Stored data entries:
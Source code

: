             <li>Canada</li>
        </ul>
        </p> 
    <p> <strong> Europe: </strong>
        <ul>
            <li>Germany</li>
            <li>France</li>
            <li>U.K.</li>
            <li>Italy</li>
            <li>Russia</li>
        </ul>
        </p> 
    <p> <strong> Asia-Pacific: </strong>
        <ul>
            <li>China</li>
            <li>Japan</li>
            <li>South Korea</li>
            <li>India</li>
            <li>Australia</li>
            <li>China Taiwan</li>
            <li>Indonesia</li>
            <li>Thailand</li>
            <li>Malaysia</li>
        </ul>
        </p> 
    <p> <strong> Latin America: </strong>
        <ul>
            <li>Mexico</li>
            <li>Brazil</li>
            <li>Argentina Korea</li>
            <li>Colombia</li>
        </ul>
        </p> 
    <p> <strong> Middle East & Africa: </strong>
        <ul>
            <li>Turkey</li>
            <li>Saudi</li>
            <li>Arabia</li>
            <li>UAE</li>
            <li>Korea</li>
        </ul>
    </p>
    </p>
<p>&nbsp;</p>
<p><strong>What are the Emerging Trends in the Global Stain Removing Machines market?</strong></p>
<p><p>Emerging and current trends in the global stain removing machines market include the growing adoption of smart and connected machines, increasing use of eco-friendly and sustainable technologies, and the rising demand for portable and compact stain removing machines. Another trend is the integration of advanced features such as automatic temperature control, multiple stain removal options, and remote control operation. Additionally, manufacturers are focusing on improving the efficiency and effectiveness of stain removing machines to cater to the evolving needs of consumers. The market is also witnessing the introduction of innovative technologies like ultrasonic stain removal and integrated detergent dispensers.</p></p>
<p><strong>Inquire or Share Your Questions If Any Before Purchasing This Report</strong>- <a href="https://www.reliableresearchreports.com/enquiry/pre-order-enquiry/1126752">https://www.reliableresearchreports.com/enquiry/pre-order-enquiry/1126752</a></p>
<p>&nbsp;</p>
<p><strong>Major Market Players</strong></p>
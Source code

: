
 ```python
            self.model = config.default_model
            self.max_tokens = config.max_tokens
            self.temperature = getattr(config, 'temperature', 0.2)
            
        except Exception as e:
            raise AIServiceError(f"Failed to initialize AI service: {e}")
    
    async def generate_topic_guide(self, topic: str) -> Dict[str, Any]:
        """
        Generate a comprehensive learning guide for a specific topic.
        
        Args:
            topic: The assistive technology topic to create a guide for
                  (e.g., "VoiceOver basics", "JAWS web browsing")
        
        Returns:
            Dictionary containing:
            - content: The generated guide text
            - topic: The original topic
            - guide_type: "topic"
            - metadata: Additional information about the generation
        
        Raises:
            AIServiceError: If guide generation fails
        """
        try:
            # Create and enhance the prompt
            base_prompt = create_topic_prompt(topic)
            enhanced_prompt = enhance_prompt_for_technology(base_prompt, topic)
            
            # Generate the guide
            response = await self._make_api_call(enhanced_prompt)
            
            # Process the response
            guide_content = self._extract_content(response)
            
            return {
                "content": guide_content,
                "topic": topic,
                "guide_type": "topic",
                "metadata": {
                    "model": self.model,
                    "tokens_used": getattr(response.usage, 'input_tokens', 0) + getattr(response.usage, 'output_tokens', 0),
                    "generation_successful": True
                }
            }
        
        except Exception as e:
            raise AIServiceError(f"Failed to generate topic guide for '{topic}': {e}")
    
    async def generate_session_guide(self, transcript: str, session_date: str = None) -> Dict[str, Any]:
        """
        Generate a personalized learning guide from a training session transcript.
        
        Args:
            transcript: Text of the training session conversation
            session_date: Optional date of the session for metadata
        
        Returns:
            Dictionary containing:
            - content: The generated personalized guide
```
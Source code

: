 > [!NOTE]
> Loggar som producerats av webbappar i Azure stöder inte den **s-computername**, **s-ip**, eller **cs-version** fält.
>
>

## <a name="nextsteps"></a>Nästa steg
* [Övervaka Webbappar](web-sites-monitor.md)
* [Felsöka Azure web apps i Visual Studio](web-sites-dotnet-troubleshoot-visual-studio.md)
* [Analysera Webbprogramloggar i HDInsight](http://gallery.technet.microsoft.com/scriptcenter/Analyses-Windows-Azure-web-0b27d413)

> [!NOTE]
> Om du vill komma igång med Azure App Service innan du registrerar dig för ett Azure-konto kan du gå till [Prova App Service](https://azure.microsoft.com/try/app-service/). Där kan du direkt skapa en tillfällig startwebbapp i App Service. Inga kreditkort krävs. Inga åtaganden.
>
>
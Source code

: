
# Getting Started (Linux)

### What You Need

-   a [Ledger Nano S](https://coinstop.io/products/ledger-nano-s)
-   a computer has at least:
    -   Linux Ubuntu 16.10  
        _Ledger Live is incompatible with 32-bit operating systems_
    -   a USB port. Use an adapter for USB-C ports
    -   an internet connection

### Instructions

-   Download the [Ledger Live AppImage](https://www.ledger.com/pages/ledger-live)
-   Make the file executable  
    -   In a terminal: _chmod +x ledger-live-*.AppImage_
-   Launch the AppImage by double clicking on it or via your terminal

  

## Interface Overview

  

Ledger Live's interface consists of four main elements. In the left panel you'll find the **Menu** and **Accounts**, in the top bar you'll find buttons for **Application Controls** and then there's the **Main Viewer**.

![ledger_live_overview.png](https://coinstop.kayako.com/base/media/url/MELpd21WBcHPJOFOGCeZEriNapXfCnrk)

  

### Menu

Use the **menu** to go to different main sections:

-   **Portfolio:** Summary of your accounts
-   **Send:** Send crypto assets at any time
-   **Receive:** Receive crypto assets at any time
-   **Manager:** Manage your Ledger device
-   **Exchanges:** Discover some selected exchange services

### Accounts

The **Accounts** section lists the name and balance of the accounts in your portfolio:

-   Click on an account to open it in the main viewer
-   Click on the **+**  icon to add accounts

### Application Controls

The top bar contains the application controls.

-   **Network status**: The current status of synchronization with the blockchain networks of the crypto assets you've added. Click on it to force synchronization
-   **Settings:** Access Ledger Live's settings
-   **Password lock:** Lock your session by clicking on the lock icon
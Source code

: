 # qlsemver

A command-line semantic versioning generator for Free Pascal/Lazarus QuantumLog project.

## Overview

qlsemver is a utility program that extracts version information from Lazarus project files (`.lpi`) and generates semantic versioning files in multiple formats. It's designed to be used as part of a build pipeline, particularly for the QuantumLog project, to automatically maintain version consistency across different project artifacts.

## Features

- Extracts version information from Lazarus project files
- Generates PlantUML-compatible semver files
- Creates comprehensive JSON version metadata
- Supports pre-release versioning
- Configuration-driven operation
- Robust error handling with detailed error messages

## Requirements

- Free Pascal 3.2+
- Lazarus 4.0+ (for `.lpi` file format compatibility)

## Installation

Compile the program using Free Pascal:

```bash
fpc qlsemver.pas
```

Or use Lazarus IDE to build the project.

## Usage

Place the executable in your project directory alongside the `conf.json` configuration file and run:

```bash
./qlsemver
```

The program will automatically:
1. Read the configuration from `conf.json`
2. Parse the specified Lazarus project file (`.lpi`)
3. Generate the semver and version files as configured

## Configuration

» Description of the task
Going through the entries, return every line holding the word "personalized".

» Written solution
        Generate a personalized learning guide from a training session transcript.
            - content: The generated personalized guide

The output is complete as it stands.